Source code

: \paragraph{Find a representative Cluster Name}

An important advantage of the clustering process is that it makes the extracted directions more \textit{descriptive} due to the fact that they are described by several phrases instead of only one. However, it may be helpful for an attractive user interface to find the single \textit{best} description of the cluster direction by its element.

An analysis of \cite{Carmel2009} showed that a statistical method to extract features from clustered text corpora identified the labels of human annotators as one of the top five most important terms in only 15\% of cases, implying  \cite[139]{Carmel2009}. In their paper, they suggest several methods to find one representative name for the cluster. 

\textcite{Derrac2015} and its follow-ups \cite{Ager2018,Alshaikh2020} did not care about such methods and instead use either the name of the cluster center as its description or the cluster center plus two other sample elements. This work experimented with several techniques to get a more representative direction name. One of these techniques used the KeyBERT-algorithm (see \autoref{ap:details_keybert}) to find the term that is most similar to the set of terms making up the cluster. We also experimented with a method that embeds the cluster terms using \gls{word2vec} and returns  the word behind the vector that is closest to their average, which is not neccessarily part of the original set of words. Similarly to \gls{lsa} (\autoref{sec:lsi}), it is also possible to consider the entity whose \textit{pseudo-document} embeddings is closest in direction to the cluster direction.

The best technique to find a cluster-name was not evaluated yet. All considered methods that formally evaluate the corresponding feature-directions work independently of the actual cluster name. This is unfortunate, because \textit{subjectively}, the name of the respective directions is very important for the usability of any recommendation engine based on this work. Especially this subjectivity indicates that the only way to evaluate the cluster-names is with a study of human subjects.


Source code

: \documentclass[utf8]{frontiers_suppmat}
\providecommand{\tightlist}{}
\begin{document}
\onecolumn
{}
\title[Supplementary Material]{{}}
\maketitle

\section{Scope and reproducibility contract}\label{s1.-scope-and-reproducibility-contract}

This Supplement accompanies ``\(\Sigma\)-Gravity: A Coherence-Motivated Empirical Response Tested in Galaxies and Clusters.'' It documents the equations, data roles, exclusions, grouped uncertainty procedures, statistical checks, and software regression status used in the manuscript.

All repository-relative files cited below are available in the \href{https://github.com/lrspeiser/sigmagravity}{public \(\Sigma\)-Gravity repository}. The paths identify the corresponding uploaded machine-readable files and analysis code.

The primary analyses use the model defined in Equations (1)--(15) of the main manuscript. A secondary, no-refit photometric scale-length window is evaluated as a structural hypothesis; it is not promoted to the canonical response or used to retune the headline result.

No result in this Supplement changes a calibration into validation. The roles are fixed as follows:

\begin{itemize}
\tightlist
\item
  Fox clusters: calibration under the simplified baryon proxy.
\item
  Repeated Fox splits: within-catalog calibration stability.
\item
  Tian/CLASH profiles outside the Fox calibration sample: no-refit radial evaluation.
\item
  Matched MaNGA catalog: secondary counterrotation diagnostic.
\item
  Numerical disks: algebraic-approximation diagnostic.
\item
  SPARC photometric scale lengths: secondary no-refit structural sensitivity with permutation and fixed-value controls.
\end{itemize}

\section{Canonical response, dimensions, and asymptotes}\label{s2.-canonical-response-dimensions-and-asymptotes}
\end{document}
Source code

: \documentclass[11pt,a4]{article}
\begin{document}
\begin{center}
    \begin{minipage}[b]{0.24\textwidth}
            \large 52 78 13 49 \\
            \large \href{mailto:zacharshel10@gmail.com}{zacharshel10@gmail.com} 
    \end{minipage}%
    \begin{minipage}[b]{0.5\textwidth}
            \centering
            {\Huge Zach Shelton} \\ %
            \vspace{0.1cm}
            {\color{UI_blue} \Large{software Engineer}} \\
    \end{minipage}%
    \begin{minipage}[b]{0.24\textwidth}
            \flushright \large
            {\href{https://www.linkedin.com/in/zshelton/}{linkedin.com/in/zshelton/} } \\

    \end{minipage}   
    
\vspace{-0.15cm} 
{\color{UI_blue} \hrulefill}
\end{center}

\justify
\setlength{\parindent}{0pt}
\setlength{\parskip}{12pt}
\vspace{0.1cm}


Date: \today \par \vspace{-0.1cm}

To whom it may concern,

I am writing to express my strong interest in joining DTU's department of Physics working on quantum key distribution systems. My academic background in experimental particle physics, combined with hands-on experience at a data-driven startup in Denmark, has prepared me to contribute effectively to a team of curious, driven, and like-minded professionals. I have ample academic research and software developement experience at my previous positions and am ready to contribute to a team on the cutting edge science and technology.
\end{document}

--

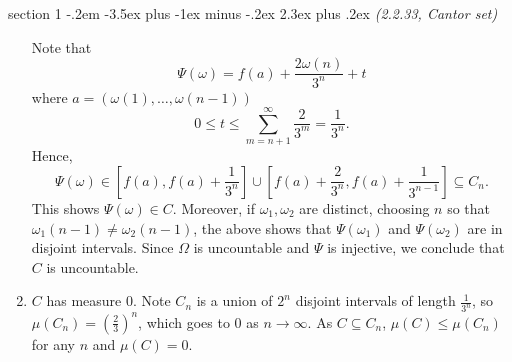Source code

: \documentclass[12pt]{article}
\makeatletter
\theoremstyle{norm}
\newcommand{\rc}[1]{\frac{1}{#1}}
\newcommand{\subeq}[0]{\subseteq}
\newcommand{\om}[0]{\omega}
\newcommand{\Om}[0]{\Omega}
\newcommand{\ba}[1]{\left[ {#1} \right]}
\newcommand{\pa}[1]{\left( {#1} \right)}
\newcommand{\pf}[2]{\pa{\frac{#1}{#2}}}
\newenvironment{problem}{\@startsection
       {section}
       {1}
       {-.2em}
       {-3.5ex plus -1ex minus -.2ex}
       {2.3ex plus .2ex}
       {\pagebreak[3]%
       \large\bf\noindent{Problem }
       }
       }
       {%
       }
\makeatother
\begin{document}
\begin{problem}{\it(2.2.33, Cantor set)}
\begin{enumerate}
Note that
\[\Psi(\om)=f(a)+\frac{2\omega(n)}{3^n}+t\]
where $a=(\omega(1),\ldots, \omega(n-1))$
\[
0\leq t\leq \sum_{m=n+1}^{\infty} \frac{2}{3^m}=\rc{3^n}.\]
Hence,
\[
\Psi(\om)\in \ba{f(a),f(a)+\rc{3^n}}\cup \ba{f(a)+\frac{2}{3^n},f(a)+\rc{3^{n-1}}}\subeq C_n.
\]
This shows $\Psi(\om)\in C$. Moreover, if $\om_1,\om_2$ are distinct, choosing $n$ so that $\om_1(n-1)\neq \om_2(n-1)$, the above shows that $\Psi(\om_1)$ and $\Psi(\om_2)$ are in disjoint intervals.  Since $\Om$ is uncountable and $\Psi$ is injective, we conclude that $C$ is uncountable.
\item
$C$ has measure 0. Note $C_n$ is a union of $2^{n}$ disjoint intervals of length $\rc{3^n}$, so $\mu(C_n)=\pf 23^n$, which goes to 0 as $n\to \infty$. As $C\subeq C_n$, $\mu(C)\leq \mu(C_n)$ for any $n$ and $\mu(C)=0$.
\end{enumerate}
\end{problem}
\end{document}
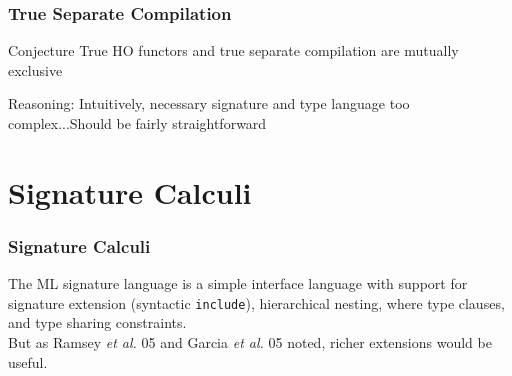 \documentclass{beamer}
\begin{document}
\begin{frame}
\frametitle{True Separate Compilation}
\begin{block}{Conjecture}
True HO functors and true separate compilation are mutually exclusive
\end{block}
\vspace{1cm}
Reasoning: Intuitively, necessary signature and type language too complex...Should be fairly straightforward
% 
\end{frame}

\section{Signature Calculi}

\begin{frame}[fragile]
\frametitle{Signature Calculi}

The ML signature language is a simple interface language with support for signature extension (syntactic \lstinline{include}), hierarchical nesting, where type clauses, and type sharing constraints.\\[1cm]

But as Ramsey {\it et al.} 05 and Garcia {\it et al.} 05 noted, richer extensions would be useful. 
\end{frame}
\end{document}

--

> **TASK INSTRUCTIONS**
The answer should be one number: how many lines in the listing above contain "scale".

> **RESULT OF THIS TASK**
2